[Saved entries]
────
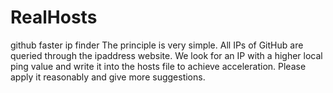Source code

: # RealHosts
github faster ip finder
The principle is very simple. All IPs of GitHub are queried through the ipaddress website. We look for an IP with a higher local ping value and write it into the hosts file to achieve acceleration. Please apply it reasonably and give more suggestions.
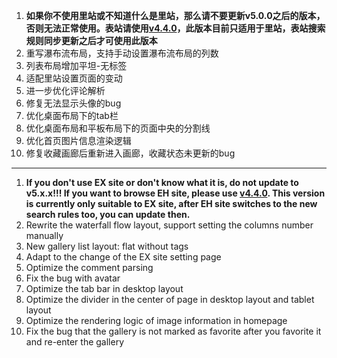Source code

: 1. **如果你不使用里站或不知道什么是里站，那么请不要更新v5.0.0之后的版本，否则无法正常使用。表站请使用[v4.4.0](https://github.com/jiangtian616/JHenTai/releases/tag/v4.4.0%2B89)，此版本目前只适用于里站，表站搜索规则同步更新之后才可使用此版本**
2. 重写瀑布流布局，支持手动设置瀑布流布局的列数
3. 列表布局增加平坦-无标签
4. 适配里站设置页面的变动
5. 进一步优化评论解析
6. 修复无法显示头像的bug
7. 优化桌面布局下的tab栏
8. 优化桌面布局和平板布局下的页面中央的分割线
9. 优化首页图片信息渲染逻辑
11. 修复收藏画廊后重新进入画廊，收藏状态未更新的bug

------------------------------------------------------------------------------------------

1. **If you don't use EX site or don't know what it is, do not update to v5.x.x!!! If you want to browse EH site, please use [v4.4.0](https://github.com/jiangtian616/JHenTai/releases/tag/v4.4.0%2B89). This version is currently only suitable to EX site, after EH site switches to the new search rules too, you can update then.**
2. Rewrite the waterfall flow layout, support setting the columns number manually
3. New gallery list layout: flat without tags
4. Adapt to the change of the EX site setting page
5. Optimize the comment parsing
6. Fix the bug with avatar
7. Optimize the tab bar in desktop layout
8. Optimize the divider in the center of page in desktop layout and tablet layout
9. Optimize the rendering logic of image information in homepage
10. Fix the bug that the gallery is not marked as favorite after you favorite it and re-enter the gallery
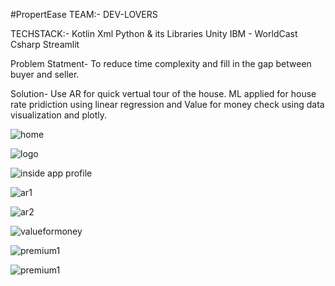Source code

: #PropertEase 
 TEAM:-  DEV-LOVERS
 
 TECHSTACK:-
     Kotlin
     Xml
     Python & its Libraries
     Unity
     IBM - WorldCast
     Csharp
     Streamlit
  
  Problem Statment- To reduce time complexity and fill in the gap between buyer and seller.
  
  Solution- Use AR for quick vertual tour of the house.
            ML applied for house rate pridiction using linear regression and Value for money check using data visualization and plotly.
            
![home](https://user-images.githubusercontent.com/118363624/236619719-ab2c7680-1973-4e30-bd64-c190829ea6eb.jpg)

![logo](https://user-images.githubusercontent.com/118363624/236619754-9c81eb58-2715-4307-ac95-6f8d0f8b4e73.jpg)

![inside app profile](https://user-images.githubusercontent.com/118363624/236619760-8fcd177f-1d56-4550-9f03-55ab753833b7.jpg)

![ar1](https://user-images.githubusercontent.com/118363624/236619782-84a15c66-be65-423f-9322-5b546cd1732f.jpg)

![ar2](https://user-images.githubusercontent.com/118363624/236619770-9dc2053a-0a1d-4add-8f1a-1b7d76666c2d.jpg)

![valueformoney](https://user-images.githubusercontent.com/118363624/236619800-ed7297ef-55fd-48fb-832c-2a1a54c62c88.jpg)

![premium1](https://user-images.githubusercontent.com/118363624/236619804-5d608bed-1f5c-4222-b135-4dfda01e5b9c.png)

![premium1](https://user-images.githubusercontent.com/118363624/236619806-1a439b2e-75b8-4a6f-bf0b-ff036cb12523.png)
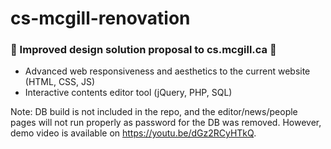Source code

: # cs-mcgill-renovation
### 🍥 Improved design solution proposal to cs.mcgill.ca 🍥
- Advanced web responsiveness and aesthetics to the current website (HTML, CSS, JS)
- Interactive contents editor tool (jQuery, PHP, SQL)

Note: DB build is not included in the repo, and the editor/news/people pages will not run properly as password for the DB was removed.
However, demo video is available on https://youtu.be/dGz2RCyHTkQ.
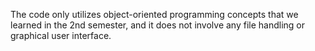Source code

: The code only utilizes object-oriented programming concepts that we learned in the 2nd semester,
and it does not involve any file handling or graphical user interface.
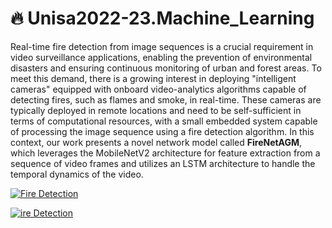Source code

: # 🔥 Unisa2022-23.Machine_Learning

Real-time fire detection from image sequences is a crucial requirement 
in video surveillance applications, enabling the prevention of environmental disasters and ensuring continuous monitoring of urban and forest areas. To meet this 
demand, there is a growing interest in deploying "intelligent cameras" equipped 
with onboard video-analytics algorithms capable of detecting fires, such as 
flames and smoke, in real-time. These cameras are typically deployed in remote 
locations and need to be self-sufficient in terms of computational resources, with 
a small embedded system capable of processing the image sequence using a fire 
detection algorithm. In this context, our work presents a novel network model 
called **FireNetAGM**, which leverages the MobileNetV2 architecture for feature 
extraction from a sequence of video frames and utilizes an LSTM architecture to 
handle the temporal dynamics of the video.

[![Fire Detection]()](https://drive.google.com/file/d/1WiLI4i3HLXT3i2fLu6qSmOnhM83PVArx/preview)

[![ire Detection](URL_TO_IMAGE)](https://drive.google.com/file/d/FILE_ID/preview)
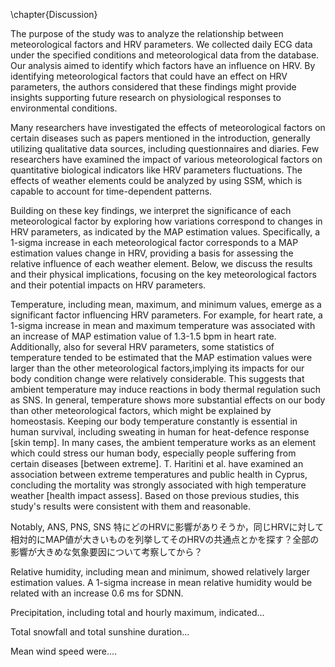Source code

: \chapter{Discussion}

The purpose of the study was to analyze the relationship between meteorological factors and HRV parameters. We collected daily ECG data under the specified conditions and meteorological data from the database. Our analysis aimed to identify which factors have an influence on HRV. By identifying meteorological factors that could have an effect on HRV parameters, the authors considered that these findings might provide insights supporting future research on physiological responses to environmental conditions. 

Many researchers have investigated the effects of meteorological factors on certain diseases such as papers mentioned in the introduction, generally utilizing qualitative data sources, including questionnaires and diaries. Few researchers have examined the impact of various meteorological factors on quantitative biological indicators like HRV parameters fluctuations. The effects of weather elements could be analyzed by using SSM, which is capable to account for time-dependent patterns.

Building on these key findings, we interpret the significance of each meteorological factor by exploring how variations correspond to changes in HRV parameters, as indicated by the MAP estimation values. Specifically, a 1-sigma increase in each meteorological factor corresponds to a MAP estimation values change in HRV, providing a basis for assessing the relative influence of each weather element. Below, we discuss the results and their physical implications, focusing on the key meteorological factors and their potential impacts on HRV parameters.

Temperature, including mean, maximum, and minimum values, emerge as a significant factor influencing HRV parameters. For example, for heart rate, a 1-sigma increase in mean and maximum temperature was associated with an increase of MAP estimation value of 1.3-1.5 bpm in heart rate. Additionally, also for several HRV parameters, some statistics of temperature tended to be estimated that the MAP estimation values were larger than the other meteorological factors,implying its impacts for our body condition change were relatively considerable. This suggests that ambient temperature may induce reactions in body thermal regulation such as SNS. In general, temperature shows more substantial effects on our body than other meteorological factors, which might be explained by homeostasis. Keeping our body temperature constantly is essential in human survival, including sweating in human for heat-defence response [skin temp]. In many cases, the ambient temperature works as an element which could stress our human body, especially people suffering from certain diseases [between extreme]. T. Haritini et al. have examined an association between extreme temperatures and public health in Cyprus, concluding the mortality was strongly associated with high temperature weather [health impact assess]. Based on those previous studies, this study's results were consistent with them and reasonable.

Notably, ANS, PNS, SNS 特にどのHRVに影響がありそうか，同じHRVに対して相対的にMAP値が大きいものを列挙してそのHRVの共通点とかを探す？全部の影響が大きめな気象要因について考察してから？


Relative humidity, including mean and minimum, showed relatively larger estimation values. A 1-sigma increase in mean relative humidity would be related with an increase 0.6 ms for SDNN.

Precipitation, including total and hourly maximum, indicated...

Total snowfall and total sunshine duration...

Mean wind speed were....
────
Would you please write out the entries in full, exactly as they read, but without pictures?

▶ **Response to the exercise**:
Source code

: # RealHosts
github faster ip finder
The principle is very simple. All IPs of GitHub are queried through the ipaddress website. We look for an IP with a higher local ping value and write it into the hosts file to achieve acceleration. Please apply it reasonably and give more suggestions.
Source code

: 1. **如果你不使用里站或不知道什么是里站，那么请不要更新v5.0.0之后的版本，否则无法正常使用。表站请使用[v4.4.0](https://github.com/jiangtian616/JHenTai/releases/tag/v4.4.0%2B89)，此版本目前只适用于里站，表站搜索规则同步更新之后才可使用此版本**
2. 重写瀑布流布局，支持手动设置瀑布流布局的列数
3. 列表布局增加平坦-无标签
4. 适配里站设置页面的变动
5. 进一步优化评论解析
6. 修复无法显示头像的bug
7. 优化桌面布局下的tab栏
8. 优化桌面布局和平板布局下的页面中央的分割线
9. 优化首页图片信息渲染逻辑
11. 修复收藏画廊后重新进入画廊，收藏状态未更新的bug

------------------------------------------------------------------------------------------

1. **If you don't use EX site or don't know what it is, do not update to v5.x.x!!! If you want to browse EH site, please use [v4.4.0](https://github.com/jiangtian616/JHenTai/releases/tag/v4.4.0%2B89). This version is currently only suitable to EX site, after EH site switches to the new search rules too, you can update then.**
2. Rewrite the waterfall flow layout, support setting the columns number manually
3. New gallery list layout: flat without tags
4. Adapt to the change of the EX site setting page
5. Optimize the comment parsing
6. Fix the bug with avatar
7. Optimize the tab bar in desktop layout
8. Optimize the divider in the center of page in desktop layout and tablet layout
9. Optimize the rendering logic of image information in homepage
10. Fix the bug that the gallery is not marked as favorite after you favorite it and re-enter the gallery
Source code

: #PropertEase 
 TEAM:-  DEV-LOVERS
 
 TECHSTACK:-
     Kotlin
     Xml
     Python & its Libraries
     Unity
     IBM - WorldCast
     Csharp
     Streamlit
  
  Problem Statment- To reduce time complexity and fill in the gap between buyer and seller.
  
  Solution- Use AR for quick vertual tour of the house.
            ML applied for house rate pridiction using linear regression and Value for money check using data visualization and plotly.
            
![home](https://user-images.githubusercontent.com/118363624/236619719-ab2c7680-1973-4e30-bd64-c190829ea6eb.jpg)

![logo](https://user-images.githubusercontent.com/118363624/236619754-9c81eb58-2715-4307-ac95-6f8d0f8b4e73.jpg)

![inside app profile](https://user-images.githubusercontent.com/118363624/236619760-8fcd177f-1d56-4550-9f03-55ab753833b7.jpg)

![ar1](https://user-images.githubusercontent.com/118363624/236619782-84a15c66-be65-423f-9322-5b546cd1732f.jpg)

![ar2](https://user-images.githubusercontent.com/118363624/236619770-9dc2053a-0a1d-4add-8f1a-1b7d76666c2d.jpg)

![valueformoney](https://user-images.githubusercontent.com/118363624/236619800-ed7297ef-55fd-48fb-832c-2a1a54c62c88.jpg)

![premium1](https://user-images.githubusercontent.com/118363624/236619804-5d608bed-1f5c-4222-b135-4dfda01e5b9c.png)

![premium1](https://user-images.githubusercontent.com/118363624/236619806-1a439b2e-75b8-4a6f-bf0b-ff036cb12523.png)
Source code

: # cs-mcgill-renovation
### 🍥 Improved design solution proposal to cs.mcgill.ca 🍥
- Advanced web responsiveness and aesthetics to the current website (HTML, CSS, JS)
- Interactive contents editor tool (jQuery, PHP, SQL)

Note: DB build is not included in the repo, and the editor/news/people pages will not run properly as password for the DB was removed.
However, demo video is available on https://youtu.be/dGz2RCyHTkQ.
Source code

: The code only utilizes object-oriented programming concepts that we learned in the 2nd semester,
and it does not involve any file handling or graphical user interface.
Source code

: # 🔥 Unisa2022-23.Machine_Learning

Real-time fire detection from image sequences is a crucial requirement 
in video surveillance applications, enabling the prevention of environmental disasters and ensuring continuous monitoring of urban and forest areas. To meet this 
demand, there is a growing interest in deploying "intelligent cameras" equipped 
with onboard video-analytics algorithms capable of detecting fires, such as 
flames and smoke, in real-time. These cameras are typically deployed in remote 
locations and need to be self-sufficient in terms of computational resources, with 
a small embedded system capable of processing the image sequence using a fire 
detection algorithm. In this context, our work presents a novel network model 
called **FireNetAGM**, which leverages the MobileNetV2 architecture for feature 
extraction from a sequence of video frames and utilizes an LSTM architecture to 
handle the temporal dynamics of the video.

[![Fire Detection]()](https://drive.google.com/file/d/1WiLI4i3HLXT3i2fLu6qSmOnhM83PVArx/preview)

[![ire Detection](URL_TO_IMAGE)](https://drive.google.com/file/d/FILE_ID/preview)
Source code

: \chapter{Discussion}

The purpose of the study was to analyze the relationship between meteorological factors and HRV parameters. We collected daily ECG data under the specified conditions and meteorological data from the database. Our analysis aimed to identify which factors have an influence on HRV. By identifying meteorological factors that could have an effect on HRV parameters, the authors considered that these findings might provide insights supporting future research on physiological responses to environmental conditions. 

Many researchers have investigated the effects of meteorological factors on certain diseases such as papers mentioned in the introduction, generally utilizing qualitative data sources, including questionnaires and diaries. Few researchers have examined the impact of various meteorological factors on quantitative biological indicators like HRV parameters fluctuations. The effects of weather elements could be analyzed by using SSM, which is capable to account for time-dependent patterns.

Building on these key findings, we interpret the significance of each meteorological factor by exploring how variations correspond to changes in HRV parameters, as indicated by the MAP estimation values. Specifically, a 1-sigma increase in each meteorological factor corresponds to a MAP estimation values change in HRV, providing a basis for assessing the relative influence of each weather element. Below, we discuss the results and their physical implications, focusing on the key meteorological factors and their potential impacts on HRV parameters.

Temperature, including mean, maximum, and minimum values, emerge as a significant factor influencing HRV parameters. For example, for heart rate, a 1-sigma increase in mean and maximum temperature was associated with an increase of MAP estimation value of 1.3-1.5 bpm in heart rate. Additionally, also for several HRV parameters, some statistics of temperature tended to be estimated that the MAP estimation values were larger than the other meteorological factors,implying its impacts for our body condition change were relatively considerable. This suggests that ambient temperature may induce reactions in body thermal regulation such as SNS. In general, temperature shows more substantial effects on our body than other meteorological factors, which might be explained by homeostasis. Keeping our body temperature constantly is essential in human survival, including sweating in human for heat-defence response [skin temp]. In many cases, the ambient temperature works as an element which could stress our human body, especially people suffering from certain diseases [between extreme]. T. Haritini et al. have examined an association between extreme temperatures and public health in Cyprus, concluding the mortality was strongly associated with high temperature weather [health impact assess]. Based on those previous studies, this study's results were consistent with them and reasonable.

Notably, ANS, PNS, SNS 特にどのHRVに影響がありそうか，同じHRVに対して相対的にMAP値が大きいものを列挙してそのHRVの共通点とかを探す？全部の影響が大きめな気象要因について考察してから？


Relative humidity, including mean and minimum, showed relatively larger estimation values. A 1-sigma increase in mean relative humidity would be related with an increase 0.6 ms for SDNN.

Precipitation, including total and hourly maximum, indicated...

Total snowfall and total sunshine duration...

Mean wind speed were....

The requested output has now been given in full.